→ TASK BRIEF
Starting at the line that holds "에러 문구를 출력한다.)" and stopping at the line that holds "- 3항 연산자를 쓰지 않는다.", restate the records below word for word, with both of those lines included.

Saved entries
╭──

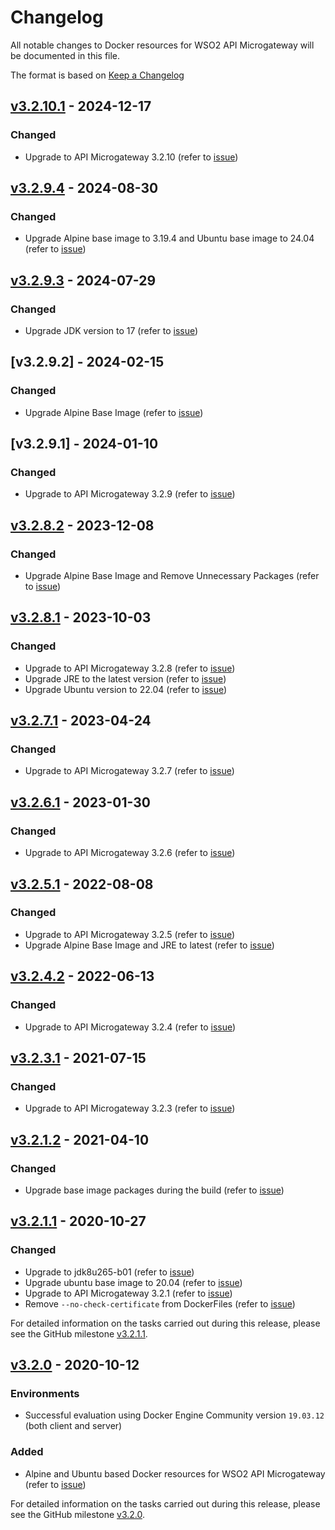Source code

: # Changelog

All notable changes to Docker resources for WSO2 API Microgateway will be documented in this file.

The format is based on [Keep a Changelog](https://keepachangelog.com/en/1.0.0/)

## [v3.2.10.1] - 2024-12-17

### Changed
- Upgrade to API Microgateway 3.2.10 (refer to [issue](https://github.com/wso2/docker-mg/issues/59))

## [v3.2.9.4] - 2024-08-30

### Changed
- Upgrade Alpine base image to 3.19.4 and Ubuntu base image to 24.04 (refer to [issue](https://github.com/wso2/docker-mg/issues/56))

## [v3.2.9.3] - 2024-07-29

### Changed
- Upgrade JDK version to 17 (refer to [issue](https://github.com/wso2/docker-mg/issues/53))

## [v3.2.9.2] - 2024-02-15

### Changed
- Upgrade Alpine Base Image (refer to [issue](https://github.com/wso2/docker-mg/issues/48))

## [v3.2.9.1] - 2024-01-10

### Changed
- Upgrade to API Microgateway 3.2.9 (refer to [issue](https://github.com/wso2/docker-mg/issues/46))

## [v3.2.8.2] - 2023-12-08

### Changed

- Upgrade Alpine Base Image and Remove Unnecessary Packages (refer to [issue](https://github.com/wso2/docker-mg/issues/43))

## [v3.2.8.1] - 2023-10-03

### Changed

- Upgrade to API Microgateway 3.2.8 (refer to [issue](https://github.com/wso2/docker-mg/issues/38))
- Upgrade JRE to the latest version (refer to [issue](https://github.com/wso2/docker-mg/issues/39))
- Upgrade Ubuntu version to 22.04 (refer to [issue](https://github.com/wso2/docker-mg/issues/40))

## [v3.2.7.1] - 2023-04-24

### Changed

- Upgrade to API Microgateway 3.2.7 (refer to [issue](https://github.com/wso2/docker-mg/issues/35))

## [v3.2.6.1] - 2023-01-30

### Changed

- Upgrade to API Microgateway 3.2.6 (refer to [issue](https://github.com/wso2/docker-mg/issues/33))


## [v3.2.5.1] - 2022-08-08

### Changed

- Upgrade to API Microgateway 3.2.5 (refer to [issue](https://github.com/wso2/docker-mg/issues/27))
- Upgrade Alpine Base Image and JRE to latest (refer to [issue](https://github.com/wso2/docker-mg/issues/28))

## [v3.2.4.2] - 2022-06-13

### Changed

- Upgrade to API Microgateway 3.2.4 (refer to [issue](https://github.com/wso2/docker-mg/issues/18))

## [v3.2.3.1] - 2021-07-15

### Changed

- Upgrade to API Microgateway 3.2.3 (refer to [issue](https://github.com/wso2/docker-mg/issues/14))

## [v3.2.1.2] - 2021-04-10

### Changed

- Upgrade base image packages during the build (refer to [issue](https://github.com/wso2/docker-mg/issues/9))

## [v3.2.1.1] - 2020-10-27

### Changed

- Upgrade to jdk8u265-b01 (refer to [issue](https://github.com/wso2/docker-mg/issues/4))
- Upgrade ubuntu base image to 20.04 (refer to [issue](https://github.com/wso2/docker-mg/issues/4))
- Upgrade to API Microgateway 3.2.1 (refer to [issue](https://github.com/wso2/docker-mg/issues/5))
- Remove `--no-check-certificate` from DockerFiles (refer to [issue](https://github.com/wso2/docker-mg/issues/6))

For detailed information on the tasks carried out during this release, please see the GitHub milestone
[v3.2.1.1](https://github.com/wso2/docker-mg/milestone/2?closed=1).

## [v3.2.0] - 2020-10-12

### Environments

- Successful evaluation using Docker Engine Community version `19.03.12` (both client and server)

### Added

- Alpine and Ubuntu based Docker resources for WSO2 API Microgateway (refer to [issue](https://github.com/wso2/docker-mg/issues/2))

For detailed information on the tasks carried out during this release, please see the GitHub milestone
[v3.2.0](https://github.com/wso2/docker-mg/milestone/1?closed=1).

[v3.2.0]: https://github.com/wso2/docker-mg/compare/9405bc5...v3.2.0
[v3.2.1.1]: https://github.com/wso2/docker-mg/compare/v3.2.0...v3.2.1.1
[v3.2.1.2]: https://github.com/wso2/docker-mg/compare/v3.2.1.1...v3.2.1.2
[v3.2.3.1]: https://github.com/wso2/docker-mg/compare/v3.2.1.2...v3.2.3.1
[v3.2.4.2]: https://github.com/wso2/docker-mg/compare/v3.2.3.1...v3.2.4.2
[v3.2.5.1]: https://github.com/wso2/docker-mg/compare/v3.2.4.2...v3.2.5.1
[v3.2.6.1]: https://github.com/wso2/docker-mg/compare/v3.2.5.1...v3.2.6.1
[v3.2.7.1]: https://github.com/wso2/docker-mg/compare/v3.2.6.1...v3.2.7.1
[v3.2.8.1]: https://github.com/wso2/docker-mg/compare/v3.2.7.1...v3.2.8.1
[v3.2.8.2]: https://github.com/wso2/docker-mg/compare/v3.2.8.1...v3.2.8.2
[v3.2.9.3]: https://github.com/wso2/docker-mg/compare/v3.2.9.2...v3.2.9.3
[v3.2.9.4]: https://github.com/wso2/docker-mg/compare/v3.2.9.3...v3.2.9.4
[v3.2.10.1]: https://github.com/wso2/docker-mg/compare/v3.2.9.4...v3.2.10.1
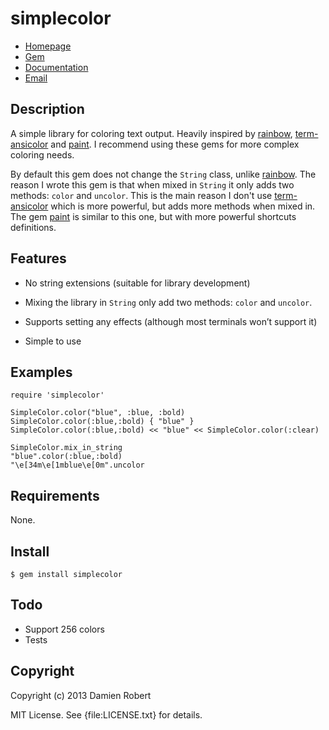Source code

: # simplecolor

* [Homepage](https://github.com/DamienRobert/simplecolor)
* [Gem](https://rubygems.org/gems/simplecolor)
* [Documentation](http://rubydoc.info/gems/simplecolor/frames)
* [Email](mailto:Damien.Olivier.Robert+gems@gmail.com)

## Description

[rainbow]: https://github.com/sickill/rainbow
[term-ansicolor]: https://github.com/flori/term-ansicolor
[paint]: https://github.com/janlelis/paint

A simple library for coloring text output. Heavily inspired by [rainbow],
[term-ansicolor] and [paint]. I recommend using these gems for more complex
coloring needs. 

By default this gem does not change the `String` class, unlike [rainbow]. The
reason I wrote this gem is that when mixed in `String` it only adds two
methods: `color` and `uncolor`. This is the main reason I don't use
[term-ansicolor] which is more powerful, but adds more methods when mixed in.
The gem [paint] is similar to this one, but with more powerful shortcuts
definitions.

## Features

- No string extensions (suitable for library development)

- Mixing the library in `String` only add two methods: `color` and
  `uncolor`.

- Supports setting any effects (although most terminals won’t support it)

- Simple to use


## Examples

    require 'simplecolor'

    SimpleColor.color("blue", :blue, :bold)
    SimpleColor.color(:blue,:bold) { "blue" }
    SimpleColor.color(:blue,:bold) << "blue" << SimpleColor.color(:clear)

    SimpleColor.mix_in_string
    "blue".color(:blue,:bold)
    "\e[34m\e[1mblue\e[0m".uncolor

## Requirements

None.

## Install

    $ gem install simplecolor

## Todo

- Support 256 colors
- Tests


## Copyright

Copyright (c) 2013 Damien Robert

MIT License. See {file:LICENSE.txt} for details.
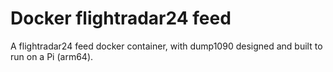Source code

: # Docker flightradar24 feed
A flightradar24 feed docker container, with dump1090 designed and built to run on a Pi (arm64).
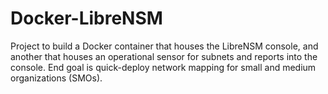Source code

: # Docker-LibreNSM

Project to build a Docker container that houses the LibreNSM console, and another that houses an operational sensor for subnets and reports into the console. 
End goal is quick-deploy network mapping for small and medium organizations (SMOs).
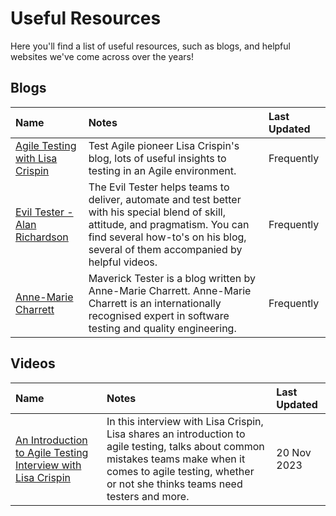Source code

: # Useful Resources

Here you'll find a list of useful resources, such as blogs, and helpful websites we've come across over the years!

## Blogs

| Name | Notes | Last Updated |
| :------ | :-------------- | :--- |
|[Agile Testing with Lisa Crispin](https://lisacrispin.com/agile-testing-blog/) | Test Agile pioneer Lisa Crispin's blog, lots of useful insights to testing in an Agile environment. | Frequently |
|[Evil Tester - Alan Richardson](https://www.eviltester.com/blog/) | The Evil Tester helps teams to deliver, automate and test better with his special blend of skill, attitude, and pragmatism. You can find several how-to's on his blog, several of them accompanied by helpful videos. | Frequently |
|[Anne-Marie Charrett](https://www.annemariecharrett.com/) | Maverick Tester is a blog written by Anne-Marie Charrett. Anne-Marie Charrett is an internationally recognised expert in software testing and quality engineering. | Frequently |

## Videos

| Name | Notes | Last Updated |
| :------ | :-------------- | :-- |
|[An Introduction to Agile Testing Interview with Lisa Crispin](https://youtu.be/Nh16rJPh-us?si=delxG5g8qj6o2a9D) | In this interview with Lisa Crispin, Lisa shares an introduction to agile testing, talks about common mistakes teams make when it comes to agile testing, whether or not she thinks teams need testers and more. | 20 Nov 2023 |
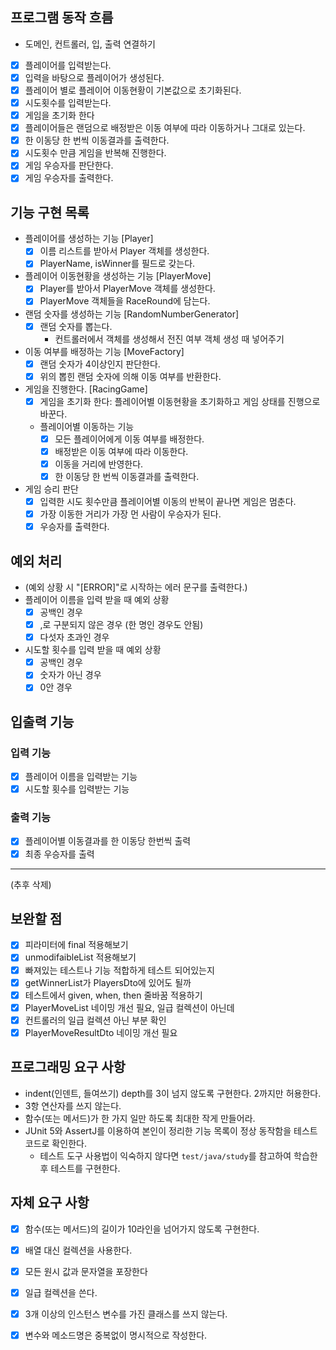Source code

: ## 프로그램 동작 흐름

- 도메인, 컨트롤러, 입, 출력 연결하기
- [x] 플레이어를 입력받는다.
- [x] 입력을 바탕으로 플레이어가 생성된다.
- [x] 플레이어 별로 플레이어 이동현황이 기본값으로 초기화된다.
- [x] 시도횟수를 입력받는다.
- [x] 게임을 초기화 한다
- [x] 플레이어들은 랜덤으로 배정받은 이동 여부에 따라 이동하거나 그대로 있는다.
- [x] 한 이동당 한 번씩 이동결과를 출력한다.
- [x] 시도횟수 만큼 게임을 반복해 진행한다.
- [x] 게임 우승자를 판단한다.
- [x] 게임 우승자를 출력한다.

## 기능 구현 목록

- 플레이어를 생성하는 기능 [Player]
    - [x] 이름 리스트를 받아서 Player 객체를 생성한다.
    - [x] PlayerName, isWinner를 필드로 갖는다.
- 플레이어 이동현황을 생성하는 기능 [PlayerMove]
    - [x] Player를 받아서 PlayerMove 객체를 생성한다.
    - [x]  PlayerMove 객체들을 RaceRound에 담는다.

- 랜덤 숫자를 생성하는 기능 [RandomNumberGenerator]
    - [x] 랜덤 숫자를 뽑는다.
        - 컨트롤러에서 객체를 생성해서 전진 여부 객체 생성 때 넣어주기
- 이동 여부를 배정하는 기능 [MoveFactory]
    - [x] 랜덤 숫자가 4이상인지 판단한다.
    - [x] 위의 뽑힌 랜덤 숫자에 의해 이동 여부를 반환한다.

- 게임을 진행한다. [RacingGame]
    - [x] 게임을 초기화 한다: 플레이어별 이동현황을 초기화하고 게임 상태를 진행으로 바꾼다.
    - 플레이어별 이동하는 기능
        - [x] 모든 플레이어에게 이동 여부를 배정한다.
        - [x] 배정받은 이동 여부에 따라 이동한다.
        - [x] 이동을 거리에 반영한다.
        - [x] 한 이동당 한 번씩 이동결과를 출력한다.

- 게임 승리 판단
    - [x] 입력한 시도 횟수만큼 플레이어별 이동의 반복이 끝나면 게임은 멈춘다.
    - [x] 가장 이동한 거리가 가장 먼 사람이 우승자가 된다.
    - [x] 우승자를 출력한다.

## 예외 처리

- (예외 상황 시 "[ERROR]"로 시작하는 에러 문구를 출력한다.)
- 플레이어 이름을 입력 받을 때 예외 상황
    - [x] 공백인 경우
    - [x] ,로 구분되지 않은 경우 (한 명인 경우도 안됨)
    - [x] 다섯자 초과인 경우
- 시도할 횟수를 입력 받을 때 예외 상황
    - [x] 공백인 경우
    - [x] 숫자가 아닌 경우
    - [x] 0안 경우

## 입출력 기능

### 입력 기능

- [x] 플레이어 이름을 입력받는 기능
- [x] 시도할 횟수를 입력받는 기능

### 출력 기능

- [x] 플레이어별 이동결과를 한 이동당 한번씩 출력
- [x] 최종 우승자를 출력

-----
(추후 삭제)

## 보완할 점

- [x] 피라미터에 final 적용해보기
- [x] unmodifaibleList 적용해보기
- [x] 빠져있는 테스트나 기능 적합하게 테스트 되어있는지
- [x] getWinnerList가 PlayersDto에 있어도 될까
- [x] 테스트에서 given, when, then 줄바꿈 적용하기
- [x] PlayerMoveList 네이밍 개선 필요, 일급 컬렉션이 아닌데
- [x] 컨트롤러의 일급 컬렉션 아닌 부분 확인
- [x] PlayerMoveResultDto 네이밍 개선 필요

## 프로그래밍 요구 사항

- indent(인덴트, 들여쓰기) depth를 3이 넘지 않도록 구현한다. 2까지만 허용한다.
- 3항 연산자를 쓰지 않는다.
- 함수(또는 메서드)가 한 가지 일만 하도록 최대한 작게 만들어라.
- JUnit 5와 AssertJ를 이용하여 본인이 정리한 기능 목록이 정상 동작함을 테스트 코드로 확인한다.
    - 테스트 도구 사용법이 익숙하지 않다면 `test/java/study`를 참고하여 학습한 후 테스트를 구현한다.

## 자체 요구 사항

- [x] 함수(또는 메서드)의 길이가 10라인을 넘어가지 않도록 구현한다.
- [x] 배열 대신 컬렉션을 사용한다.
- [x] 모든 원시 값과 문자열을 포장한다
- [x] 일급 컬렉션을 쓴다.
- [x] 3개 이상의 인스턴스 변수를 가진 클래스를 쓰지 않는다.
- [x] 변수와 메소드명은 중복없이 명시적으로 작성한다.

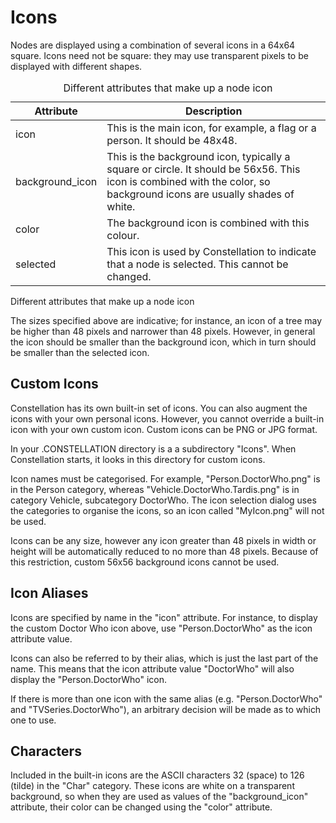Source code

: # Icons

Nodes are displayed using a combination of several icons in a 64x64
square. Icons need not be square: they may use transparent pixels to be
displayed with different shapes.

<table data-border="1">
<caption>Different attributes that make up a node icon</caption>
<thead>
<tr class="header">
<th scope="col">Attribute</th>
<th scope="col">Description</th>
</tr>
</thead>
<tbody>
<tr class="odd">
<td>icon</td>
<td>This is the main icon, for example, a flag or a person. It should be 48x48.</td>
</tr>
<tr class="even">
<td>background_icon</td>
<td>This is the background icon, typically a square or circle. It should be 56x56. This icon is combined with the color, so background icons are usually shades of white.</td>
</tr>
<tr class="odd">
<td>color</td>
<td>The background icon is combined with this colour.</td>
</tr>
<tr class="even">
<td>selected</td>
<td>This icon is used by Constellation to indicate that a node is selected. This cannot be changed.</td>
</tr>
</tbody>
</table>

Different attributes that make up a node icon

The sizes specified above are indicative; for instance, an icon of a
tree may be higher than 48 pixels and narrower than 48 pixels. However,
in general the icon should be smaller than the background icon, which in
turn should be smaller than the selected icon.

## Custom Icons

Constellation has its own built-in set of icons. You can also augment
the icons with your own personal icons. However, you cannot override a
built-in icon with your own custom icon. Custom icons can be PNG or JPG
format.

In your .CONSTELLATION directory is a a subdirectory "Icons". When
Constellation starts, it looks in this directory for custom icons.

Icon names must be categorised. For example, "Person.DoctorWho.png" is
in the Person category, whereas "Vehicle.DoctorWho.Tardis.png" is in
category Vehicle, subcategory DoctorWho. The icon selection dialog uses
the categories to organise the icons, so an icon called "MyIcon.png"
will not be used.

Icons can be any size, however any icon greater than 48 pixels in width
or height will be automatically reduced to no more than 48 pixels.
Because of this restriction, custom 56x56 background icons cannot be
used.

## Icon Aliases

Icons are specified by name in the "icon" attribute. For instance, to
display the custom Doctor Who icon above, use "Person.DoctorWho" as the
icon attribute value.

Icons can also be referred to by their alias, which is just the last
part of the name. This means that the icon attribute value "DoctorWho"
will also display the "Person.DoctorWho" icon.

If there is more than one icon with the same alias (e.g.
"Person.DoctorWho" and "TVSeries.DoctorWho"), an arbitrary decision will
be made as to which one to use.

## Characters

Included in the built-in icons are the ASCII characters 32 (space) to
126 (tilde) in the "Char" category. These icons are white on a
transparent background, so when they are used as values of the
"background_icon" attribute, their color can be changed using the
"color" attribute.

╰──

→ RESPONSE AREA
- (예외 상황 시 "[ERROR]"로 시작하는 에러 문구를 출력한다.)
- 플레이어 이름을 입력 받을 때 예외 상황
    - [x] 공백인 경우
    - [x] ,로 구분되지 않은 경우 (한 명인 경우도 안됨)
    - [x] 다섯자 초과인 경우
- 시도할 횟수를 입력 받을 때 예외 상황
    - [x] 공백인 경우
    - [x] 숫자가 아닌 경우
    - [x] 0안 경우

## 입출력 기능

### 입력 기능

- [x] 플레이어 이름을 입력받는 기능
- [x] 시도할 횟수를 입력받는 기능

### 출력 기능

- [x] 플레이어별 이동결과를 한 이동당 한번씩 출력
- [x] 최종 우승자를 출력

-----
(추후 삭제)

## 보완할 점

- [x] 피라미터에 final 적용해보기
- [x] unmodifaibleList 적용해보기
- [x] 빠져있는 테스트나 기능 적합하게 테스트 되어있는지
- [x] getWinnerList가 PlayersDto에 있어도 될까
- [x] 테스트에서 given, when, then 줄바꿈 적용하기
- [x] PlayerMoveList 네이밍 개선 필요, 일급 컬렉션이 아닌데
- [x] 컨트롤러의 일급 컬렉션 아닌 부분 확인
- [x] PlayerMoveResultDto 네이밍 개선 필요

## 프로그래밍 요구 사항

- indent(인덴트, 들여쓰기) depth를 3이 넘지 않도록 구현한다. 2까지만 허용한다.
- 3항 연산자를 쓰지 않는다.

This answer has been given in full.